"Three years ago I identified problems in previous climate studies that, in my mind, threw doubt on the very existence of global warming," UC Berkeley astrophysics Professor Richard A. Muller wrote in an opinion piece in The New York Times.
"Last year, following an intensive research effort involving a dozen scientists, I concluded that global warming was real and that the prior estimates of the rate of warming were correct. I'm now going a step further: Humans are almost entirely the cause," he wrote.
"The average temperature of the Earth's land has risen by 2 1/2 degrees Fahrenheit over the past 250 years, including an increase of 1 1/2 degrees over the most recent 50 years," wrote Muller, who founded the Berkeley Earth Surface Temperature project to debunk unsupported global-warming claims.
"Moreover, it appears likely that essentially all of this increase results from the human emission of greenhouse gases."
He said he and his colleagues "were not expecting this, but as scientists, it is our duty to let the evidence change our minds."
He called his new stance "a total turnaround."
His research was funded with $150,000 from the Charles G. Koch Charitable Foundation, which, along with its libertarian petrochemical billionaire founder, has historically backed groups that deny climate change.
The research also received $100,000 from the Fund for Innovative Climate and Energy Research, created by Bill Gates.
Koch foundation spokeswoman Tonya Mullins told the Los Angeles Times in an e-mail her foundation's support had no bearing on the research results.

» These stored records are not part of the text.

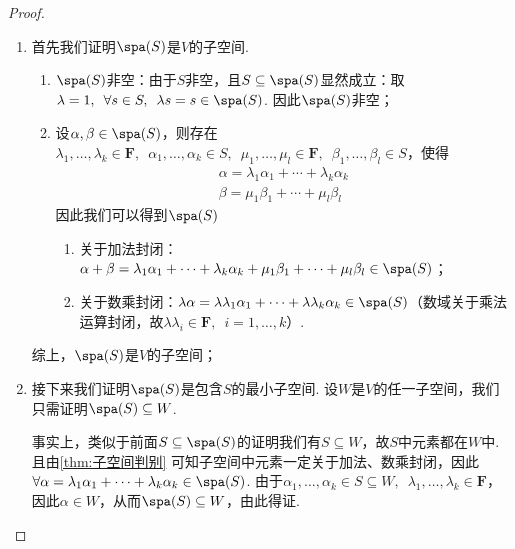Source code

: \begin{proof}
    \begin{enumerate}
        \item 首先我们证明$\spa(S)$是$V$的子空间.
              \begin{enumerate}
                  \item $\spa(S)$非空：由于$S$非空，且$S\subseteq\spa(S)$显然成立：取$\lambda=1,\enspace\forall s\in S,\enspace \lambda s=s\in\spa(S)$. 因此$\spa(S)$非空；

                  \item 设$\alpha,\beta\in\spa(S)$，则存在$\lambda_1,\ldots,\lambda_k\in\mathbf{F},\enspace \alpha_1,\ldots,\alpha_k\in S,\enspace\mu_1,\ldots,\mu_l\in\mathbf{F},\enspace\beta_1,\ldots,\beta_l\in S$，使得
                        \begin{gather*}
                            \alpha=\lambda_1\alpha_1+\cdots+\lambda_k\alpha_k \\
                            \beta=\mu_1\beta_1+\cdots+\mu_l\beta_l
                        \end{gather*}
                        因此我们可以得到$\spa(S)$
                        \begin{enumerate}
                            \item 关于加法封闭：$\alpha+\beta=\lambda_1\alpha_1+\cdots+\lambda_k\alpha_k+\mu_1\beta_1+\cdots+\mu_l\beta_l\in\spa(S)$；

                            \item 关于数乘封闭：$\lambda\alpha=\lambda\lambda_1\alpha_1+\cdots+\lambda\lambda_k\alpha_k\in\spa(S)$（数域关于乘法运算封闭，故$\lambda\lambda_i\in\mathbf{F},\enspace i=1,\ldots,k$）.
                        \end{enumerate}
              \end{enumerate}
              综上，$\spa(S)$是$V$的子空间；

        \item 接下来我们证明$\spa(S)$是包含$S$的最小子空间. 设$W$是$V$的任一子空间，我们只需证明$\spa(S)\subseteq W$.

              事实上，类似于前面$S\subseteq\spa(S)$的证明我们有$S\subseteq W$，故$S$中元素都在$W$中. 且由\autoref{thm:子空间判别} 可知子空间中元素一定关于加法、数乘封闭，因此$\forall {\alpha}=\lambda_1\alpha_1+\cdots+\lambda_k\alpha_k\in\spa(S)$. 由于$\alpha_1,\ldots,\alpha_k\in S\subseteq W,\enspace\lambda_1,\ldots,\lambda_k\in\mathbf{F}$，因此$\alpha\in W$，从而$\spa(S)\subseteq W$，由此得证.
    \end{enumerate}
\end{proof}

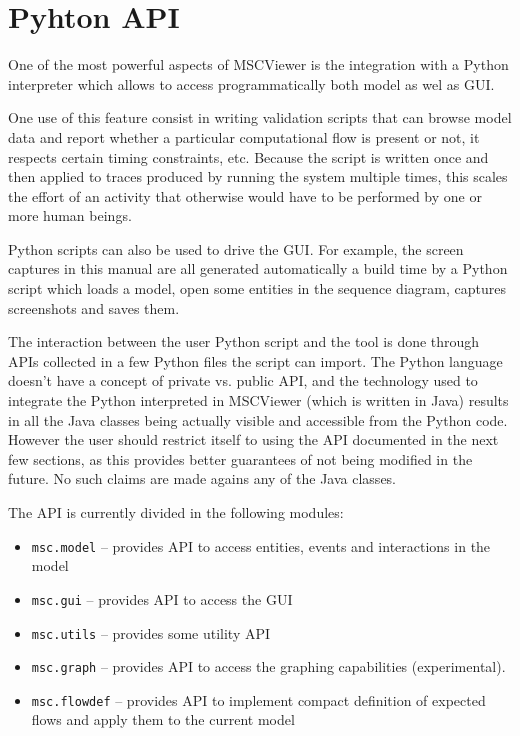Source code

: \documentclass[11pt, twoside, titlepage]{book}
\newcommand{\prog}{MSCViewer}
\begin{document}
\chapter{Pyhton API}
One of the most powerful aspects of \prog{} is the integration with a Python interpreter
which allows to access programmatically both model as wel as GUI.

One use of this feature
consist in writing validation scripts that can browse model data and report whether a 
particular computational flow is present or not, it respects certain timing constraints, etc. 
Because the script is written once and then applied to traces produced by running the 
system multiple times, this scales the effort of an activity that otherwise would have to be
performed by one or more human beings. 

Python scripts can also be used to drive the GUI. For example, the screen captures in this 
manual are all generated automatically a build time by a Python script which loads a model,
open some entities in the sequence diagram, captures screenshots and saves them.

The interaction between the user Python script and the tool is done through APIs 
collected in a few Python files the script can import. The Python language doesn't 
have a concept of private vs. public API, and the technology used to integrate the 
Python interpreted in \prog{} (which is written in Java) results in all the Java 
classes being actually visible and accessible from the Python code. However the 
user should restrict itself to using the API documented in the next few sections,
as this provides better guarantees of not being modified in the future. No such 
claims are made agains any of the Java classes. 

The API is currently divided in the following modules:
\begin{itemize}
\item \texttt{msc.model} -- provides API to access entities, events and interactions in the model
\item \texttt{msc.gui} -- provides API to access the GUI 
\item \texttt{msc.utils} -- provides some utility API 
\item \texttt{msc.graph} -- provides API to access the graphing capabilities (experimental). 
\item \texttt{msc.flowdef} -- provides API to implement compact definition of expected flows and apply them
                              to the current model
\end{itemize}                              
\end{document}
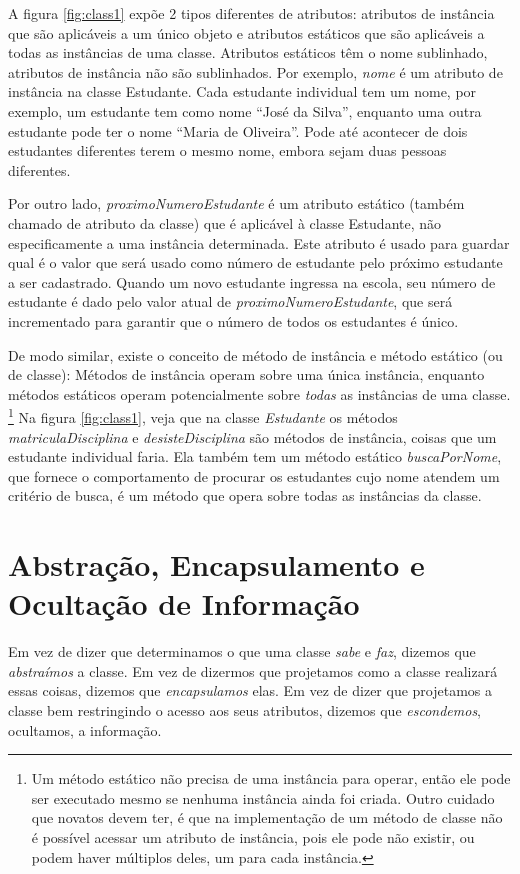 \documentclass[
	article,			%
	12pt,				%
	openright,
	twoside,			%
	a4paper,			%
	english,			%
	french,
	brazil,				%
	sumario=tradicional
	]{abntex2}
\begin{document}
A figura \ref{fig:class1} expõe 2 tipos diferentes de atributos: atributos de instância que são aplicáveis a um único objeto e atributos estáticos que são aplicáveis a todas as instâncias de uma classe. Atributos estáticos têm o nome sublinhado, atributos de instância não são sublinhados. Por exemplo, \emph{nome} é um atributo de instância na classe Estudante. Cada estudante individual tem um nome, por exemplo, um estudante tem como nome ``José da Silva'', enquanto uma outra estudante pode ter o nome ``Maria de Oliveira''. Pode até acontecer de dois estudantes diferentes terem o mesmo nome, embora sejam duas pessoas diferentes.

Por outro lado, \emph{proximoNumeroEstudante} é um atributo estático (também chamado de atributo da classe) que é aplicável à classe Estudante, não especificamente a uma instância determinada. Este atributo é usado para guardar qual é o valor que será usado como número de estudante pelo próximo estudante a ser cadastrado. Quando um novo estudante ingressa na escola, seu número de estudante é dado pelo valor atual de \emph{proximoNumeroEstudante}, que será incrementado para garantir que o número de todos os estudantes é único.

De modo similar, existe o conceito de método de instância e método estático (ou de classe): Métodos de instância operam sobre uma única instância, enquanto métodos estáticos operam potencialmente sobre \textit{todas} as instâncias de uma classe. \footnote{Um método estático não precisa de uma instância para operar, então ele pode ser executado mesmo se nenhuma instância ainda foi criada. Outro cuidado que novatos devem ter, é que na implementação de um método de classe não é possível acessar um atributo de instância, pois ele pode não existir, ou podem haver múltiplos deles, um para cada instância.} Na figura \ref{fig:class1}, veja que na classe \emph{Estudante} os métodos \emph{matriculaDisciplina} e \emph{desisteDisciplina} são métodos de instância, coisas que um estudante individual faria. Ela também tem um método estático \emph{buscaPorNome}, que fornece o comportamento de procurar os estudantes cujo nome atendem um critério de busca, é um método que opera sobre todas as instâncias da classe.

\section{Abstração, Encapsulamento e Ocultação de Informação}

Em vez de dizer que determinamos o que uma classe \textit{sabe} e \textit{faz}, dizemos que \emph{abstraímos} a classe. Em vez de dizermos que projetamos como a classe realizará essas coisas, dizemos que \emph{encapsulamos} elas. Em vez de dizer que projetamos a classe bem restringindo o acesso aos seus atributos, dizemos que \emph{escondemos}, ocultamos, a informação.
\end{document}
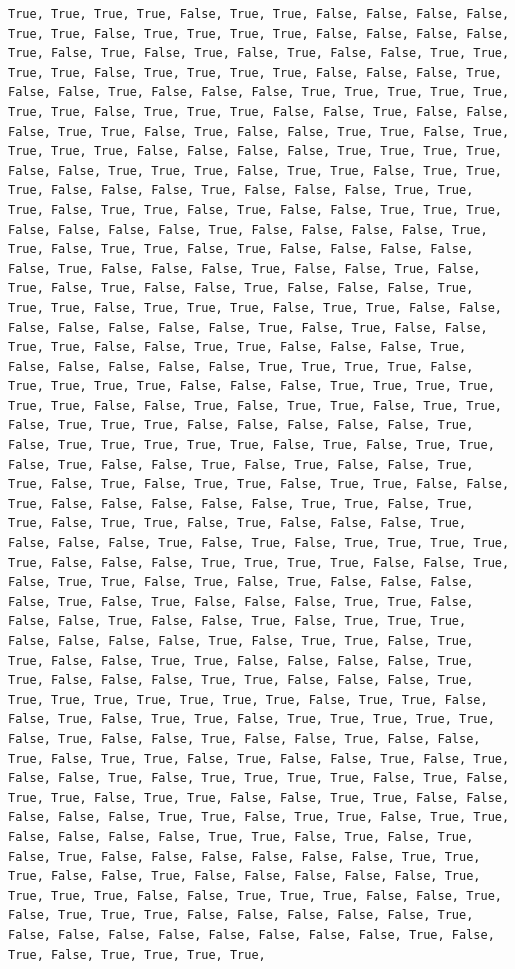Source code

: \documentclass[
  letterpaper,
  DIV=11,
  numbers=noendperiod]{scrartcl}
\begin{document}
\begin{verbatim}
True, True, True, True, False, True, True, False, False, False, False, True, True, False, True, True, True, True, False, False, False, False, True, False, True, False, True, False, True, False, False, True, True, True, True, False, True, True, True, True, False, False, False, True, False, False, True, False, False, False, True, True, True, True, True, True, True, False, True, True, True, False, False, True, False, False, False, True, True, False, True, False, False, True, True, False, True, True, True, True, False, False, False, False, True, True, True, True, False, False, True, True, True, False, True, True, False, True, True, True, False, False, False, True, False, False, False, True, True, True, False, True, True, False, True, False, False, True, True, True, False, False, False, False, True, False, False, False, False, True, True, False, True, True, False, True, False, False, False, False, False, True, False, False, False, True, False, False, True, False, True, False, True, False, False, True, False, False, False, True, True, True, False, True, True, True, False, True, True, False, False, False, False, False, False, False, True, False, True, False, False, True, True, False, False, True, True, False, False, False, True, False, False, False, False, False, True, True, True, True, False, True, True, True, True, False, False, False, True, True, True, True, True, True, False, False, True, False, True, True, False, True, True, False, True, True, True, False, False, False, False, False, True, False, True, True, True, True, True, False, True, False, True, True, False, True, False, False, True, False, True, False, False, True, True, False, True, False, True, True, False, True, True, False, False, True, False, False, False, False, False, True, True, False, True, True, False, True, True, False, True, False, False, False, True, False, False, False, True, False, True, False, True, True, True, True, True, False, False, False, True, True, True, True, False, False, True, False, True, True, False, True, False, True, False, False, False, False, True, False, True, False, False, False, True, True, False, False, False, True, False, False, True, False, True, True, True, False, False, False, False, True, False, True, True, False, True, True, False, False, True, True, False, False, False, False, True, True, False, False, False, True, True, False, False, False, True, True, True, True, True, True, True, True, False, True, True, False, False, True, False, True, True, False, True, True, True, True, True, False, True, False, False, True, False, False, True, False, False, True, False, True, True, False, True, False, False, True, False, True, False, False, True, False, True, True, True, True, False, True, False, True, True, False, True, True, False, False, True, True, False, False, False, False, False, True, True, False, True, True, False, True, True, False, False, False, False, True, True, False, True, False, True, False, True, False, False, False, False, False, False, True, True, True, False, False, True, False, False, False, False, False, True, True, True, True, False, False, True, True, True, False, False, True, False, True, True, True, False, False, False, False, False, True, False, False, False, False, False, False, False, False, True, False, True, False, True, True, True, True, 
\end{verbatim}
\end{document}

"Our grants are designed to promote independent research; as such, recipients hold full control over their findings," she wrote. "In this support, we strive to benefit society by promoting discovery and informing public policy."
The Gates fund had no immediate comment.
Muller's team gathered and merged a collection of 14.4 million land temperature observations from 44,455 sites around the world dating from 1753. Previous data from NASA, the U.S. National Oceanic and Atmospheric Administration and other sources went back only to the mid-1800s and used a fifth as many weather station records.
Muller said his team's analysis suggested land temperatures would rise another 1.5 degrees in the next 50 years, but if China continues to use coal at its current rate, the warming could occur in less than 20 years.
Muller's peer-reviewed research results were posted on the BerkeleyEarth.org Web site Sunday night. They are to be published by the Journal of Geophysical Research.
Michael E. Mann, director of the Earth System Science Center at Pennsylvania State University -- who has faced hostility from climate skeptics for his "hockey stick" graph showing a rapid rise in 20th century temperatures -- said on Facebook he found "a certain ironic satisfaction in seeing a study funded by the Koch brothers -- the greatest funders of climate-change denial and disinformation on the planet -- demonstrate what scientists have known with some degree of confidence for nearly two decades: that the globe is indeed warming, and that this warming can only be explained by human-caused increases in greenhouse gas concentrations.
"I applaud Muller and his colleagues for acting as any good scientists would, following where their analyses led them, without regard for the possible political repercussions (they are of course almost certain to be attacked by climate change deniers for their findings)," he wrote.